Interview
- Cover of the Spring 2024 issue, featuring Rihanna by Nadia Lee Cohen
- Editor in Chief: Mel Ottenberg
- Editorial & Design Director: Richard Turley
- Editor at Large: Christopher Bollen
- Categories: Pop culture
- Frequency: Bimonthly
- Founder: Andy Warhol John Wilcock
- First issue: October 1969
- Company: Crystal Ball Media
- Country: United States
- Based in: New York City
- Website: interviewmagazine.com
- ISSN: 0149-8932

= Interview (magazine) =

American pop culture magazine

Interview is an American magazine founded by Pop artist Andy Warhol and journalist John Wilcock in 1969. Initially launched as a film journal, it became known for its informal, conversational interviews with celebrities, artists, musicians, actors, and other cultural figures, often conducted by other prominent personalities. Dubbed "The Crystal Ball of Pop," the magazine played a significant role in documenting and shaping the intersection of art, fashion, film, music, and popular culture. Warhol remained involved with the magazine until his death in 1987.

== Background ==
During the eighteen years that Andy Warhol published Interview, the magazine underwent significant changes in editorial focus, staff, production, format, financing, and distribution. Its title also changed several times: Inter/VIEW: A Monthly Film Journal (1969–1970), INTER/VIEW: Andy Warhol's Film Magazine (1971–1972), Andy Warhol's Interview (1972–1977), Andy Warhol's Interview: The Monthly Glamour Gazette (used intermittently in 1975), and, eventually, simply Interview (from 1977).

Headquartered at Warhol's Factory, the magazine began as a film publication before broadening its focus to popular culture. Warhol described his aim as creating "an easygoing, conversational magazine," adding, "Every other paper is full of bad news, but we publish only good."

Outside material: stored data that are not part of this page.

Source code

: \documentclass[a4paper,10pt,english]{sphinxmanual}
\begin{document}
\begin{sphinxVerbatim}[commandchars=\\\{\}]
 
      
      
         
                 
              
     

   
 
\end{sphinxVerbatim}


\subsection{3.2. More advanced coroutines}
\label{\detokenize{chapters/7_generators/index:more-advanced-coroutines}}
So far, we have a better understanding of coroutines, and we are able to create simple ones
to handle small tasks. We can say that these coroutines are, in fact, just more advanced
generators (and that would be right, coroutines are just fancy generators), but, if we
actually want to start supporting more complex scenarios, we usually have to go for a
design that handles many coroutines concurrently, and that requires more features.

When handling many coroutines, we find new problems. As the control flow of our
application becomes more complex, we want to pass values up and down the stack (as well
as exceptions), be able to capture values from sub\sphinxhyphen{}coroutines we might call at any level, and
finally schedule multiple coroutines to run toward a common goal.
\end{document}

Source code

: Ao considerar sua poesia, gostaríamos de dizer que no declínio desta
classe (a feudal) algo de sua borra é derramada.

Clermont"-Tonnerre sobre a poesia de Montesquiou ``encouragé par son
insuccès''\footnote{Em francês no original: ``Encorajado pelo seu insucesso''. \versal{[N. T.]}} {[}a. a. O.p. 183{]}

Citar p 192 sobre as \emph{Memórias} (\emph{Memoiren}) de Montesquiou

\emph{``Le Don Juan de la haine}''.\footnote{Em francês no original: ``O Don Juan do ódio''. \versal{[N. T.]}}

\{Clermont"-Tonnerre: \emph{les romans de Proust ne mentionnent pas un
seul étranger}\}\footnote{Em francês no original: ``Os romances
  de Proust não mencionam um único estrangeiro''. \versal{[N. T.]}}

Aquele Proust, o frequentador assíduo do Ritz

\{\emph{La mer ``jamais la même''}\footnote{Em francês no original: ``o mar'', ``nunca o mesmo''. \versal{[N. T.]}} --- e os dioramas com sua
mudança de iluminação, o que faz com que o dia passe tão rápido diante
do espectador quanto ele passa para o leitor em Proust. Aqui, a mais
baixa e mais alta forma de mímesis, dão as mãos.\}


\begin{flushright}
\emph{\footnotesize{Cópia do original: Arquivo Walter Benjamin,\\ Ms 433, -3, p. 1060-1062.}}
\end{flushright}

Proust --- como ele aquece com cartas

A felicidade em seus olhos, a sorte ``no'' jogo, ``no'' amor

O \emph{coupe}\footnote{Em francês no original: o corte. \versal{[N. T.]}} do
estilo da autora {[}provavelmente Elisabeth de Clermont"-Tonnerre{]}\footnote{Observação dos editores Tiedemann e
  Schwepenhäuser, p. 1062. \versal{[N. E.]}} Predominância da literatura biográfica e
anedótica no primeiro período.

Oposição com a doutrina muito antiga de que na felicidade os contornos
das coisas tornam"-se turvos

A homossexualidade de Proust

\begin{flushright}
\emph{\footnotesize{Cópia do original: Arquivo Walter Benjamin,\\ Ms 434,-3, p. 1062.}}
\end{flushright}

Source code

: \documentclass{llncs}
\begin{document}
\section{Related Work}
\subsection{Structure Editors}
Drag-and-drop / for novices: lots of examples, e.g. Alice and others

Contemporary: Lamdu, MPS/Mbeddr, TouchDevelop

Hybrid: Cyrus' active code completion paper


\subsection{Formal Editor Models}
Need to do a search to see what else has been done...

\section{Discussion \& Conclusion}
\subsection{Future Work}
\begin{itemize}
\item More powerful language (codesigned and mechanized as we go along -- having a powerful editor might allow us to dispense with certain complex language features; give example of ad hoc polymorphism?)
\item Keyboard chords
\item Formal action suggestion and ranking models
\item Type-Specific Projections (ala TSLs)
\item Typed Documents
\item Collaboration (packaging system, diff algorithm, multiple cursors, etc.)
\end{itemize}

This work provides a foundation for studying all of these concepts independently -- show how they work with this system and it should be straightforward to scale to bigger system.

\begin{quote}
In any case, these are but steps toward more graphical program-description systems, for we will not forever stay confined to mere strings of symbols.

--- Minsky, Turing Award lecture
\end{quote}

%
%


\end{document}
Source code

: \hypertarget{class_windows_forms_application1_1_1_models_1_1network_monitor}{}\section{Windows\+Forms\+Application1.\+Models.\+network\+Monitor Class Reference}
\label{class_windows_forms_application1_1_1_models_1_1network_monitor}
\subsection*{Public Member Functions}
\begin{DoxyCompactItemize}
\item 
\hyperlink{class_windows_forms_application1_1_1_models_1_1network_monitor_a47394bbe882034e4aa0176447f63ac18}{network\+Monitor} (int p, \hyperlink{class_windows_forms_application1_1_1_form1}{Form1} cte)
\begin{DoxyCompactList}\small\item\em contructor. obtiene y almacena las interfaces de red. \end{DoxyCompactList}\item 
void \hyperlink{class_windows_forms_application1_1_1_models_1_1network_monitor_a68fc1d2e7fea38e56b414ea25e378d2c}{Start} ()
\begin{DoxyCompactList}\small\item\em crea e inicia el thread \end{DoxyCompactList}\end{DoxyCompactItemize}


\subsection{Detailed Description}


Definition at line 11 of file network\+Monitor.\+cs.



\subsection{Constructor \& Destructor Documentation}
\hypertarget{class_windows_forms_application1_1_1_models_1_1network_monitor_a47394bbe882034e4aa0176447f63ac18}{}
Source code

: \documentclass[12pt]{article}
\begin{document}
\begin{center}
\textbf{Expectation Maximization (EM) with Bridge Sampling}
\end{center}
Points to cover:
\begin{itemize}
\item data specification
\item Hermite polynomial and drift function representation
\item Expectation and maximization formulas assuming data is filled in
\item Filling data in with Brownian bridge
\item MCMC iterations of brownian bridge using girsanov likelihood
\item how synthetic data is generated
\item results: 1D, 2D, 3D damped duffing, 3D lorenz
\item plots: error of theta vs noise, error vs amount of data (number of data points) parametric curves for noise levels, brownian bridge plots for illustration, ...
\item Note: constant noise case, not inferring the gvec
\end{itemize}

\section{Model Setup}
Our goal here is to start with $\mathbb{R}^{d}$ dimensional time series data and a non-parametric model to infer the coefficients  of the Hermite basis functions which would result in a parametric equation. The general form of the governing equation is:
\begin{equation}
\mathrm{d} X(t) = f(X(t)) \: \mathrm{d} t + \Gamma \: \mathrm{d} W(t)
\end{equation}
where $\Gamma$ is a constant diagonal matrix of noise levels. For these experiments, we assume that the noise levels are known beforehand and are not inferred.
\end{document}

Interview was originally published monthly and is now issued six times a year, with issues appearing in March, Spring, Summer, September, Fall, and Winter.

==History==
===Andy Warhol period===
There are several accounts of why Warhol began publishing Interview. Warhol later joked that he had started the magazine "to give Brigid something to do." Founding editor Gerard Malanga recalled that Warhol had been denied press passes to the New York Film Festival, and suggested that having a publication through which to obtain press credentials was the reason Warhol created a magazine. In his memoir POPism: The Warhol '60s (1980), Warhol offered another explanation:Everyone, absolutely everyone, was tape-recording everyone else. Tapes brought up great possibilities for interviews with all kinds of celebrities, and since we were a long time between movies lately, I began to think about starting a magazine of nothing but taped interviews. Then John Wilcock dropped by one day and asked me if I would start a newspaper with him. I said yes. John was already publishing a magazine on newsprint called Other Scenes, so he had a complete typesetting and printing set up already. Together we brought out the first issue of Interview magazine in the fall of '69.Interview was launched in October 1969 as inter/VIEW: A Monthly Film Journal, with a cover featuring a still from the experimental film Lions Love… (and Lies) (1969), starring Warhol superstar Viva. Initially devoted primarily to film criticism, the title paid homage to View, the literary magazine published by Charles Henri Ford in the 1940s. The inaugural issue listed Malanga, Paul Morrissey, John Wilcock, and Warhol as editors. Wilcock's name remained on the masthead until October 1970, and he continued printing the magazine through December. He later recalled that after Other Scenes folded, he decided to leave for Europe and amicably ended his partnership with Warhol, who gave him $5,000 and two Flower paintings in exchange for his share.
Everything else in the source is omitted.